_WORK TO BE COMPLETED_: Every line below containing the word "large" should be found and copied.

_DATASET_:
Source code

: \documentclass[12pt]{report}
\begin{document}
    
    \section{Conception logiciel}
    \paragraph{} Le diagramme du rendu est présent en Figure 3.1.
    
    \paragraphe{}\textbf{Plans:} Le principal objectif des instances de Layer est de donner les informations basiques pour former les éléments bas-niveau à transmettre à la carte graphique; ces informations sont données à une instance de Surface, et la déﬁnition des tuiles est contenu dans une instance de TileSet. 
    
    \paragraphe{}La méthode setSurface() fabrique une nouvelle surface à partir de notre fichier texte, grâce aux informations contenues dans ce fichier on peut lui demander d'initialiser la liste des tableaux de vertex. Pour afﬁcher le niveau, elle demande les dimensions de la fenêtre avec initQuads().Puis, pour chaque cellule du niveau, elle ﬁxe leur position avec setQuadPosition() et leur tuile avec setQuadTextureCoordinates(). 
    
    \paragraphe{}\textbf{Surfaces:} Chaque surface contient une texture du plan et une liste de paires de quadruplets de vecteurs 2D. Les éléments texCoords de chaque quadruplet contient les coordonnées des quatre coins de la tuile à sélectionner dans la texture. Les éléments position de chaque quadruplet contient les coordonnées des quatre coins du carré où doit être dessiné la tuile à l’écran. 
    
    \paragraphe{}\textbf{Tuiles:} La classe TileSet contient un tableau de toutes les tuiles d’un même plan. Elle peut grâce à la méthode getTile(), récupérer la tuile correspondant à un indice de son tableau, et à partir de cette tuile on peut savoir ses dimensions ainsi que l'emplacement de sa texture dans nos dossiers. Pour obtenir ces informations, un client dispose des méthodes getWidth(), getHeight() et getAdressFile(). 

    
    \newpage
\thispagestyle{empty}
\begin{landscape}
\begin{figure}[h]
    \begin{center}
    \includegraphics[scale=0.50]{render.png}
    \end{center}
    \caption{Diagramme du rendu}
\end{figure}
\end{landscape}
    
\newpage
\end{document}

* * *

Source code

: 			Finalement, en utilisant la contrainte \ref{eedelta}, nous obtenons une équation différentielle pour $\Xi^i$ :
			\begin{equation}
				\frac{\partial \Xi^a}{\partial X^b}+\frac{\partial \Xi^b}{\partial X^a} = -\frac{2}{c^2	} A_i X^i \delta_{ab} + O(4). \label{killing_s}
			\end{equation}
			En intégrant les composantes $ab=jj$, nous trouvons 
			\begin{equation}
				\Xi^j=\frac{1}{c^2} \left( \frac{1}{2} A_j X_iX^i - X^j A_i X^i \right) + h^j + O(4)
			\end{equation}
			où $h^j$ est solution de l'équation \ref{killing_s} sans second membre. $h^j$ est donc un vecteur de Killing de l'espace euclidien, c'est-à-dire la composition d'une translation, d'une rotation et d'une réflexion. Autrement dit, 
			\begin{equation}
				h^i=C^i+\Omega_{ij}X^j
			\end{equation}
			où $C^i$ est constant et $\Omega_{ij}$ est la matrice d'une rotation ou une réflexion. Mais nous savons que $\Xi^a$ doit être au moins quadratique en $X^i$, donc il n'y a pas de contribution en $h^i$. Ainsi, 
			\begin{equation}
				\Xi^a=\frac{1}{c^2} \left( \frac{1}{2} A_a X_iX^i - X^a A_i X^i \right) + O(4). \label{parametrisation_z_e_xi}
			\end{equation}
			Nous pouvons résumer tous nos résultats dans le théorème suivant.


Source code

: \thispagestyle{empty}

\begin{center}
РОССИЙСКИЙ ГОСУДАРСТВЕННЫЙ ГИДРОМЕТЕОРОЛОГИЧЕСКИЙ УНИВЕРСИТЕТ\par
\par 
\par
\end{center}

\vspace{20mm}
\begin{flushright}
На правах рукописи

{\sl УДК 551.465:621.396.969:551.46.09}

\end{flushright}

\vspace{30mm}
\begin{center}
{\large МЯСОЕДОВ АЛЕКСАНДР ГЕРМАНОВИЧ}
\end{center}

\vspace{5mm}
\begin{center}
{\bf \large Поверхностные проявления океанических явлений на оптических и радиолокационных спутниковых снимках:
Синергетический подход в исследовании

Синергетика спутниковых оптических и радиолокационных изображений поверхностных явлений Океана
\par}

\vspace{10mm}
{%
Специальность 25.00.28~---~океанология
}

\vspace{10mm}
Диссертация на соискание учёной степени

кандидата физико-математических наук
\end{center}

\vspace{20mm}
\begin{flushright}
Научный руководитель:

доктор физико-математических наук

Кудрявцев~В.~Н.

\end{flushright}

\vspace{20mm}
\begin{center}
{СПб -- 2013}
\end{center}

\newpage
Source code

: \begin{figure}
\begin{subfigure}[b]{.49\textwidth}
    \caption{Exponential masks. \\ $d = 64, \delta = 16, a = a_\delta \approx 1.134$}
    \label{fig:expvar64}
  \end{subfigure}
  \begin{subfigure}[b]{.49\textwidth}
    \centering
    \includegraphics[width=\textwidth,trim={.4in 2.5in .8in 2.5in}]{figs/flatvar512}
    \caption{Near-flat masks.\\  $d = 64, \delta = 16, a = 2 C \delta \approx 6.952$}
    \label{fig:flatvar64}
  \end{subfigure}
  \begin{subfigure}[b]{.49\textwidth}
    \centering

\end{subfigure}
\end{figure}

_WRITTEN SOLUTION_:
{\large МЯСОЕДОВ АЛЕКСАНДР ГЕРМАНОВИЧ}
{\bf \large Поверхностные проявления океанических явлений на оптических и радиолокационных спутниковых снимках:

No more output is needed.